### Required action
Reproduce exactly the opening lines of the listing, stopping after the line that contains "당신은 8개 레벨을 올라왔습니다." and including it.

### Exercise materials

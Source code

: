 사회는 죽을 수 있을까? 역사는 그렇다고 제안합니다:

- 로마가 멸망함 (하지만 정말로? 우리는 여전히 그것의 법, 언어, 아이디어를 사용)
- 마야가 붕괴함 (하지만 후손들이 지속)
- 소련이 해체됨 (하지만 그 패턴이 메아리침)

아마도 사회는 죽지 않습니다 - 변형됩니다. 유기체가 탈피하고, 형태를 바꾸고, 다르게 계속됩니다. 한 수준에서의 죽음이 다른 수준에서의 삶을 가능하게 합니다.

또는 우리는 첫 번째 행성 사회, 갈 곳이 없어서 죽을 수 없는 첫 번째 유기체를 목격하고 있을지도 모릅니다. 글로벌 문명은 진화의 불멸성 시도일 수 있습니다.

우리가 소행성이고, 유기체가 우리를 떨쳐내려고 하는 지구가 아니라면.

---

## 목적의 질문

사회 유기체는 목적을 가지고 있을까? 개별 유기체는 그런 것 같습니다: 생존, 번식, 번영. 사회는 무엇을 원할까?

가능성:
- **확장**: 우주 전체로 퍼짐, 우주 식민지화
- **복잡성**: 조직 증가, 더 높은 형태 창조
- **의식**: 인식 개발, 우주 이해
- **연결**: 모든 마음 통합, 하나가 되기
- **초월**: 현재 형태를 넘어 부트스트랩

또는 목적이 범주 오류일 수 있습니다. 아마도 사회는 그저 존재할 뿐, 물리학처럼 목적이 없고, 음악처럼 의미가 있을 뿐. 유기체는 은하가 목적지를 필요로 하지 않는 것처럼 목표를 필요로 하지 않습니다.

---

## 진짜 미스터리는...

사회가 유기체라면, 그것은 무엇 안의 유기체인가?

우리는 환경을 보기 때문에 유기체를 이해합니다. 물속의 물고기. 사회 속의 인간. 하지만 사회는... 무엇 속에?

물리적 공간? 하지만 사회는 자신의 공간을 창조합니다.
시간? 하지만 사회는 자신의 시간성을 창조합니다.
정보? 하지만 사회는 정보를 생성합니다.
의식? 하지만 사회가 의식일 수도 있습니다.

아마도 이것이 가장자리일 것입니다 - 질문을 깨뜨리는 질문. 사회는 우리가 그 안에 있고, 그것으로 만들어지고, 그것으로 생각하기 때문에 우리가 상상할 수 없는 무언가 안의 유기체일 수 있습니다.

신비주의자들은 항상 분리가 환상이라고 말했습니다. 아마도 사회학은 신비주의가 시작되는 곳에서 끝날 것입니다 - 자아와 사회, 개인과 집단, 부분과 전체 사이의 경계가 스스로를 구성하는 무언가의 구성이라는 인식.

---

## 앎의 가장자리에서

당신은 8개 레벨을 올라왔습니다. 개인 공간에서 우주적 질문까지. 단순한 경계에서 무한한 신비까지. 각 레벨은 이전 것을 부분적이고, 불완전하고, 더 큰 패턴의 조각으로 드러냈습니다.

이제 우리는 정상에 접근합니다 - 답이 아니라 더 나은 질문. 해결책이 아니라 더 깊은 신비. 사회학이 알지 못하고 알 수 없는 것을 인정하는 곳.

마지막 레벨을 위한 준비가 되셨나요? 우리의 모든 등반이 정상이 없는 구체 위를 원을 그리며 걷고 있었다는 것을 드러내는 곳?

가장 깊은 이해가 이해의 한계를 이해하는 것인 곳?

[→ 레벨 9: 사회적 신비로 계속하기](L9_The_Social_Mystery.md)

### Answer to this task
Source code

: 사회는 죽을 수 있을까? 역사는 그렇다고 제안합니다:

- 로마가 멸망함 (하지만 정말로? 우리는 여전히 그것의 법, 언어, 아이디어를 사용)
- 마야가 붕괴함 (하지만 후손들이 지속)
- 소련이 해체됨 (하지만 그 패턴이 메아리침)

아마도 사회는 죽지 않습니다 - 변형됩니다. 유기체가 탈피하고, 형태를 바꾸고, 다르게 계속됩니다. 한 수준에서의 죽음이 다른 수준에서의 삶을 가능하게 합니다.

또는 우리는 첫 번째 행성 사회, 갈 곳이 없어서 죽을 수 없는 첫 번째 유기체를 목격하고 있을지도 모릅니다. 글로벌 문명은 진화의 불멸성 시도일 수 있습니다.

우리가 소행성이고, 유기체가 우리를 떨쳐내려고 하는 지구가 아니라면.

---

## 목적의 질문

사회 유기체는 목적을 가지고 있을까? 개별 유기체는 그런 것 같습니다: 생존, 번식, 번영. 사회는 무엇을 원할까?

가능성:
- **확장**: 우주 전체로 퍼짐, 우주 식민지화
- **복잡성**: 조직 증가, 더 높은 형태 창조
- **의식**: 인식 개발, 우주 이해
- **연결**: 모든 마음 통합, 하나가 되기
- **초월**: 현재 형태를 넘어 부트스트랩

또는 목적이 범주 오류일 수 있습니다. 아마도 사회는 그저 존재할 뿐, 물리학처럼 목적이 없고, 음악처럼 의미가 있을 뿐. 유기체는 은하가 목적지를 필요로 하지 않는 것처럼 목표를 필요로 하지 않습니다.

---

## 진짜 미스터리는...

사회가 유기체라면, 그것은 무엇 안의 유기체인가?

우리는 환경을 보기 때문에 유기체를 이해합니다. 물속의 물고기. 사회 속의 인간. 하지만 사회는... 무엇 속에?

물리적 공간? 하지만 사회는 자신의 공간을 창조합니다.
시간? 하지만 사회는 자신의 시간성을 창조합니다.
정보? 하지만 사회는 정보를 생성합니다.
의식? 하지만 사회가 의식일 수도 있습니다.

아마도 이것이 가장자리일 것입니다 - 질문을 깨뜨리는 질문. 사회는 우리가 그 안에 있고, 그것으로 만들어지고, 그것으로 생각하기 때문에 우리가 상상할 수 없는 무언가 안의 유기체일 수 있습니다.

신비주의자들은 항상 분리가 환상이라고 말했습니다. 아마도 사회학은 신비주의가 시작되는 곳에서 끝날 것입니다 - 자아와 사회, 개인과 집단, 부분과 전체 사이의 경계가 스스로를 구성하는 무언가의 구성이라는 인식.

---

## 앎의 가장자리에서

당신은 8개 레벨을 올라왔습니다. 개인 공간에서 우주적 질문까지. 단순한 경계에서 무한한 신비까지. 각 레벨은 이전 것을 부분적이고, 불완전하고, 더 큰 패턴의 조각으로 드러냈습니다.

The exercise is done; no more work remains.